Friday , May 14 2021

Great re-forests! But we ran out of seeds



Swift says it has a collection area that has not produced master cones for nine years. “This is not a question in my mind” which is a result of climate change, he says. Overall the tumors are smaller and more sporadic than a few decades ago. “If it’s kept pace, I really do not know what nurseries will do to the seeds in 10 or 20 or 50 years,” he says.

Seed plantations – trees that are intentionally managed to harvest seeds – are a contingency plan against lower yields than wild collection. But they, too, have not escaped climate change. The fires last year destroyed an orchard of sugar pine seeds in the Kalamath National Forest and another on the land of the Bureau of Land Management in Oregon. This was a devastating blow, as the orchards take a long time to set up, as the trees need time to mature.

After collection, Seeds are sent to nurseries, where they are grown into seedlings for planting. The authors of the study interviewed more than 120 nursery school administrators about obstacles to increasing their activities to meet forest needs. These problems range from spacing to manpower issues.

“We have no more greenhouse space,” Brian Morris, program director at Webster Forest Nursery in Washington, D.C., told WIRED. “We have to actually work with outdoor towers to meet our demand. So in recent years we have been operating mostly at maximum capacity.”

Finding enough work is already a struggle for nurseries. According to Morris, his nursery hires its in-house workers and seasonal contracts from farm work, and these costs go up every year. In addition, the study noted that immigration issues like visa restrictions often prevent migrant workers from coming to the U.S. For this reason, nursery operators and reforestation project managers are often unsure how many workers will be available and whether their core staff can return.

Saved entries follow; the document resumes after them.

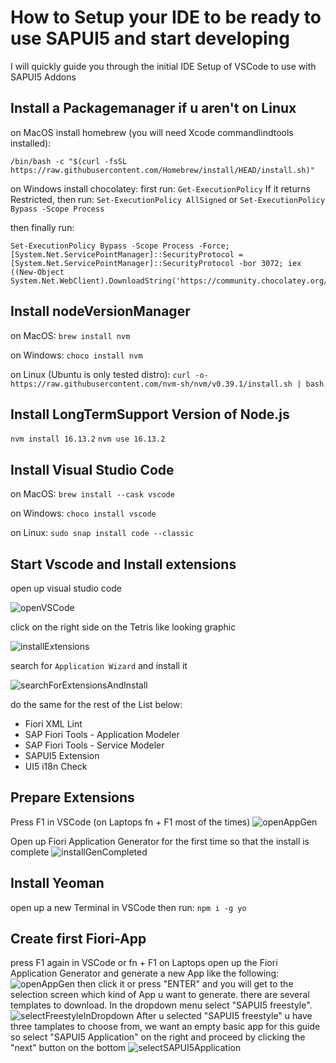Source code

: # How to Setup your IDE to be ready to use SAPUI5 and start developing

I will quickly guide you through the initial IDE Setup of VSCode to use with SAPUI5 Addons

## Install a Packagemanager if u aren't on Linux

on MacOS install homebrew (you will need Xcode commandlindtools installed):

```
/bin/bash -c "$(curl -fsSL https://raw.githubusercontent.com/Homebrew/install/HEAD/install.sh)"
```

on Windows install chocolatey:
first run:
`Get-ExecutionPolicy`
If it returns Restricted, then run:
`Set-ExecutionPolicy AllSigned` or `Set-ExecutionPolicy Bypass -Scope Process`

then finally run:

```
Set-ExecutionPolicy Bypass -Scope Process -Force; [System.Net.ServicePointManager]::SecurityProtocol = [System.Net.ServicePointManager]::SecurityProtocol -bor 3072; iex ((New-Object System.Net.WebClient).DownloadString('https://community.chocolatey.org/install.ps1'))
```

## Install nodeVersionManager

on MacOS:
`brew install nvm`

on Windows:
`choco install nvm`

on Linux (Ubuntu is only tested distro):
`curl -o- https://raw.githubusercontent.com/nvm-sh/nvm/v0.39.1/install.sh | bash`

## Install LongTermSupport Version of Node.js

`nvm install 16.13.2`
`nvm use 16.13.2`

## Install Visual Studio Code

on MacOS:
`brew install --cask vscode`

on Windows:
`choco install vscode`

on Linux:
`sudo snap install code --classic`

## Start Vscode and Install extensions

open up visual studio code

![openVSCode](https://github.com/arag0re/fioriLP-walkthrough/blob/master/images/openVscode.png 'open up visual studio code')

click on the right side on the Tetris like looking graphic

![installExtensions](https://github.com/arag0re/fioriLP-walkthrough/blob/master/images/installExtensions.png 'install extensions')

search for `Application Wizard` and install it

![searchForExtensionsAndInstall](https://github.com/arag0re/fioriLP-walkthrough/blob/master/images/searchForExtensionsAndInstall.png 'install application wizard')

do the same for the rest of the List below:

-  Fiori XML Lint
-  SAP Fiori Tools - Application Modeler
-  SAP Fiori Tools - Service Modeler
-  SAPUI5 Extension
-  UI5 i18n Check

## Prepare Extensions

Press F1 in VSCode (on Laptops fn + F1 most of the times)
![openAppGen](https://github.com/arag0re/fioriLP-walkthrough/blob/master/images/openAppGen.png 'open app generator')

Open up Fiori Application Generator for the first time so that the install is complete
![installGenCompleted](https://github.com/arag0re/fioriLP-walkthrough/blob/master/images/installGenCompleted.png 'complete the installation of the wizard')

## Install Yeoman

open up a new Terminal in VSCode then run:
`npm i -g yo`

## Create first Fiori-App

press F1 again in VSCode or fn + F1 on Laptops
open up the Fiori Application Generator and generate a new App like the following:
![openAppGen](https://github.com/arag0re/fioriLP-walkthrough/blob/master/images/openAppGen.png 'open the fiori application generator')
then click it or press "ENTER" and you will get to the selection screen which kind of App u want to generate. there are several templates to download. In the dropdown menu select "SAPUI5 freestyle".
![selectFreestyleInDropdown](https://github.com/arag0re/fioriLP-walkthrough/blob/master/images/selectFreestyleInDropdown.png 'application wizard first view')
After u selected "SAPUI5 freestyle" u have three tamplates to choose from, we want an empty basic app for this guide so select "SAPUI5 Application" on the right and proceed by clicking the "next" button on the bottom
![selectSAPUI5Application](https://github.com/arag0re/fioriLP-walkthrough/blob/master/images/selectSAPUI5Application.png 'select SAPUI5 Application on the right')

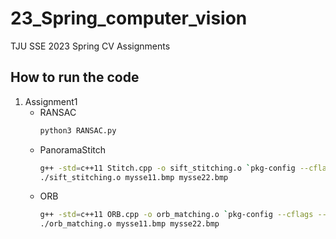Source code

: # 23_Spring_computer_vision
 TJU SSE 2023 Spring CV Assignments
## How to run the code
1. Assignment1
    - RANSAC
        ```bash
        python3 RANSAC.py
        ```
    - PanoramaStitch
        ```bash
        g++ -std=c++11 Stitch.cpp -o sift_stitching.o `pkg-config --cflags --libs opencv4`
        ./sift_stitching.o mysse11.bmp mysse22.bmp
        ```
    - ORB
        ```bash
        g++ -std=c++11 ORB.cpp -o orb_matching.o `pkg-config --cflags --libs opencv4`
        ./orb_matching.o mysse11.bmp mysse22.bmp
        ```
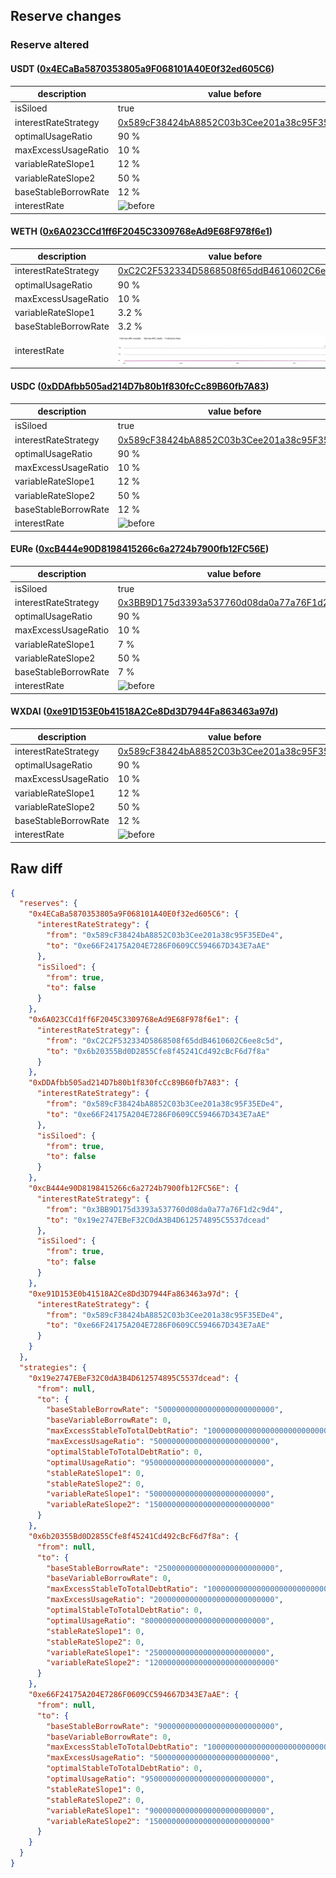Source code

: ## Reserve changes

### Reserve altered

#### USDT ([0x4ECaBa5870353805a9F068101A40E0f32ed605C6](https://gnosisscan.io/address/0x4ECaBa5870353805a9F068101A40E0f32ed605C6))

| description | value before | value after |
| --- | --- | --- |
| isSiloed | true | false |
| interestRateStrategy | [0x589cF38424bA8852C03b3Cee201a38c95F35EDe4](https://gnosisscan.io/address/0x589cF38424bA8852C03b3Cee201a38c95F35EDe4) | [0xe66F24175A204E7286F0609CC594667D343E7aAE](https://gnosisscan.io/address/0xe66F24175A204E7286F0609CC594667D343E7aAE) |
| optimalUsageRatio | 90 % | 95 % |
| maxExcessUsageRatio | 10 % | 5 % |
| variableRateSlope1 | 12 % | 9 % |
| variableRateSlope2 | 50 % | 15 % |
| baseStableBorrowRate | 12 % | 9 % |
| interestRate | ![before](/.assets/905872c481a76b8e923cb65bea0fbf510b6add8e.svg) | ![after](/.assets/4c4bbdbb09c7e016aab20cf60e0fbe73d912f86b.svg) |

#### WETH ([0x6A023CCd1ff6F2045C3309768eAd9E68F978f6e1](https://gnosisscan.io/address/0x6A023CCd1ff6F2045C3309768eAd9E68F978f6e1))

| description | value before | value after |
| --- | --- | --- |
| interestRateStrategy | [0xC2C2F532334D5868508f65ddB4610602C6ee8c5d](https://gnosisscan.io/address/0xC2C2F532334D5868508f65ddB4610602C6ee8c5d) | [0x6b20355Bd0D2855Cfe8f45241Cd492cBcF6d7f8a](https://gnosisscan.io/address/0x6b20355Bd0D2855Cfe8f45241Cd492cBcF6d7f8a) |
| optimalUsageRatio | 90 % | 80 % |
| maxExcessUsageRatio | 10 % | 20 % |
| variableRateSlope1 | 3.2 % | 2.5 % |
| baseStableBorrowRate | 3.2 % | 2.5 % |
| interestRate | ![before](/.assets/61be101b8ceef628882efea5ee82d7aa10ce1fcd.svg) | ![after](/.assets/1e9d6f1eccbea4ecfe9613801453a3eb34771128.svg) |

#### USDC ([0xDDAfbb505ad214D7b80b1f830fcCc89B60fb7A83](https://gnosisscan.io/address/0xDDAfbb505ad214D7b80b1f830fcCc89B60fb7A83))

| description | value before | value after |
| --- | --- | --- |
| isSiloed | true | false |
| interestRateStrategy | [0x589cF38424bA8852C03b3Cee201a38c95F35EDe4](https://gnosisscan.io/address/0x589cF38424bA8852C03b3Cee201a38c95F35EDe4) | [0xe66F24175A204E7286F0609CC594667D343E7aAE](https://gnosisscan.io/address/0xe66F24175A204E7286F0609CC594667D343E7aAE) |
| optimalUsageRatio | 90 % | 95 % |
| maxExcessUsageRatio | 10 % | 5 % |
| variableRateSlope1 | 12 % | 9 % |
| variableRateSlope2 | 50 % | 15 % |
| baseStableBorrowRate | 12 % | 9 % |
| interestRate | ![before](/.assets/905872c481a76b8e923cb65bea0fbf510b6add8e.svg) | ![after](/.assets/4c4bbdbb09c7e016aab20cf60e0fbe73d912f86b.svg) |

#### EURe ([0xcB444e90D8198415266c6a2724b7900fb12FC56E](https://gnosisscan.io/address/0xcB444e90D8198415266c6a2724b7900fb12FC56E))

| description | value before | value after |
| --- | --- | --- |
| isSiloed | true | false |
| interestRateStrategy | [0x3BB9D175d3393a537760d08da0a77a76F1d2c9d4](https://gnosisscan.io/address/0x3BB9D175d3393a537760d08da0a77a76F1d2c9d4) | [0x19e2747EBeF32C0dA3B4D612574895C5537dcead](https://gnosisscan.io/address/0x19e2747EBeF32C0dA3B4D612574895C5537dcead) |
| optimalUsageRatio | 90 % | 95 % |
| maxExcessUsageRatio | 10 % | 5 % |
| variableRateSlope1 | 7 % | 5 % |
| variableRateSlope2 | 50 % | 15 % |
| baseStableBorrowRate | 7 % | 5 % |
| interestRate | ![before](/.assets/a9b6476de84c13cd52a88fda918091c9261df7fa.svg) | ![after](/.assets/63be1ff2b98c567693c3822ec17877ec116170c1.svg) |

#### WXDAI ([0xe91D153E0b41518A2Ce8Dd3D7944Fa863463a97d](https://gnosisscan.io/address/0xe91D153E0b41518A2Ce8Dd3D7944Fa863463a97d))

| description | value before | value after |
| --- | --- | --- |
| interestRateStrategy | [0x589cF38424bA8852C03b3Cee201a38c95F35EDe4](https://gnosisscan.io/address/0x589cF38424bA8852C03b3Cee201a38c95F35EDe4) | [0xe66F24175A204E7286F0609CC594667D343E7aAE](https://gnosisscan.io/address/0xe66F24175A204E7286F0609CC594667D343E7aAE) |
| optimalUsageRatio | 90 % | 95 % |
| maxExcessUsageRatio | 10 % | 5 % |
| variableRateSlope1 | 12 % | 9 % |
| variableRateSlope2 | 50 % | 15 % |
| baseStableBorrowRate | 12 % | 9 % |
| interestRate | ![before](/.assets/905872c481a76b8e923cb65bea0fbf510b6add8e.svg) | ![after](/.assets/4c4bbdbb09c7e016aab20cf60e0fbe73d912f86b.svg) |

## Raw diff

```json
{
  "reserves": {
    "0x4ECaBa5870353805a9F068101A40E0f32ed605C6": {
      "interestRateStrategy": {
        "from": "0x589cF38424bA8852C03b3Cee201a38c95F35EDe4",
        "to": "0xe66F24175A204E7286F0609CC594667D343E7aAE"
      },
      "isSiloed": {
        "from": true,
        "to": false
      }
    },
    "0x6A023CCd1ff6F2045C3309768eAd9E68F978f6e1": {
      "interestRateStrategy": {
        "from": "0xC2C2F532334D5868508f65ddB4610602C6ee8c5d",
        "to": "0x6b20355Bd0D2855Cfe8f45241Cd492cBcF6d7f8a"
      }
    },
    "0xDDAfbb505ad214D7b80b1f830fcCc89B60fb7A83": {
      "interestRateStrategy": {
        "from": "0x589cF38424bA8852C03b3Cee201a38c95F35EDe4",
        "to": "0xe66F24175A204E7286F0609CC594667D343E7aAE"
      },
      "isSiloed": {
        "from": true,
        "to": false
      }
    },
    "0xcB444e90D8198415266c6a2724b7900fb12FC56E": {
      "interestRateStrategy": {
        "from": "0x3BB9D175d3393a537760d08da0a77a76F1d2c9d4",
        "to": "0x19e2747EBeF32C0dA3B4D612574895C5537dcead"
      },
      "isSiloed": {
        "from": true,
        "to": false
      }
    },
    "0xe91D153E0b41518A2Ce8Dd3D7944Fa863463a97d": {
      "interestRateStrategy": {
        "from": "0x589cF38424bA8852C03b3Cee201a38c95F35EDe4",
        "to": "0xe66F24175A204E7286F0609CC594667D343E7aAE"
      }
    }
  },
  "strategies": {
    "0x19e2747EBeF32C0dA3B4D612574895C5537dcead": {
      "from": null,
      "to": {
        "baseStableBorrowRate": "50000000000000000000000000",
        "baseVariableBorrowRate": 0,
        "maxExcessStableToTotalDebtRatio": "1000000000000000000000000000",
        "maxExcessUsageRatio": "50000000000000000000000000",
        "optimalStableToTotalDebtRatio": 0,
        "optimalUsageRatio": "950000000000000000000000000",
        "stableRateSlope1": 0,
        "stableRateSlope2": 0,
        "variableRateSlope1": "50000000000000000000000000",
        "variableRateSlope2": "150000000000000000000000000"
      }
    },
    "0x6b20355Bd0D2855Cfe8f45241Cd492cBcF6d7f8a": {
      "from": null,
      "to": {
        "baseStableBorrowRate": "25000000000000000000000000",
        "baseVariableBorrowRate": 0,
        "maxExcessStableToTotalDebtRatio": "1000000000000000000000000000",
        "maxExcessUsageRatio": "200000000000000000000000000",
        "optimalStableToTotalDebtRatio": 0,
        "optimalUsageRatio": "800000000000000000000000000",
        "stableRateSlope1": 0,
        "stableRateSlope2": 0,
        "variableRateSlope1": "25000000000000000000000000",
        "variableRateSlope2": "1200000000000000000000000000"
      }
    },
    "0xe66F24175A204E7286F0609CC594667D343E7aAE": {
      "from": null,
      "to": {
        "baseStableBorrowRate": "90000000000000000000000000",
        "baseVariableBorrowRate": 0,
        "maxExcessStableToTotalDebtRatio": "1000000000000000000000000000",
        "maxExcessUsageRatio": "50000000000000000000000000",
        "optimalStableToTotalDebtRatio": 0,
        "optimalUsageRatio": "950000000000000000000000000",
        "stableRateSlope1": 0,
        "stableRateSlope2": 0,
        "variableRateSlope1": "90000000000000000000000000",
        "variableRateSlope2": "150000000000000000000000000"
      }
    }
  }
}
```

Taking out those contracts and going through the recruitment process, it’s a very stressful time, “Morris says.” We don’t know what we will get each year. “

Last summer, Representative Bruce Westerman, a Republican from Arkansas, wrote the hill Because without visa exemptions for H-2B, by 2020 “1.6 million acres of forests will disappear planted and nearly 1.12 billion seedlings will die.”

Nurseries are also struggling with the issue of retirement. Many veteran growers grow old out of business with few young people rising behind them. There are only three training programs for forestry across the U.S., and increased urbanization has made rural horticultural jobs less desirable. In fact, the program director at Webster retired earlier this year; Morris is temporarily filling the role.

Farjione says that if nursery operators want to expand their infrastructure and hire more workers, they will have to assure the government or other large buyers that the investment will pay off. “They will have to add more land to grow, and that will require them to have some long-term guarantees regarding demand,” says Fergiona. “So things like long-term contracts or low or forgivable loans that will encourage them to make those investments.”

Morris wants even more details. Before he expands the business, he wants to know what reforestation efforts of tree species will focus on later. Does the same tree grow better in soil or in a greenhouse? And what kind of greenhouse? “There are a lot of questions,” he says. “Trees are more than just trees. There are many things to choose from in choosing the right infrastructure for the growth you will grow.”

Once seedlings Sizes, steep slopes and dangers caused by fires make planting forest lands particularly expensive. For example, according to the National Forest Foundation, a single project to plant 8,000 trees in California cost $ 300,000 just to prepare the site.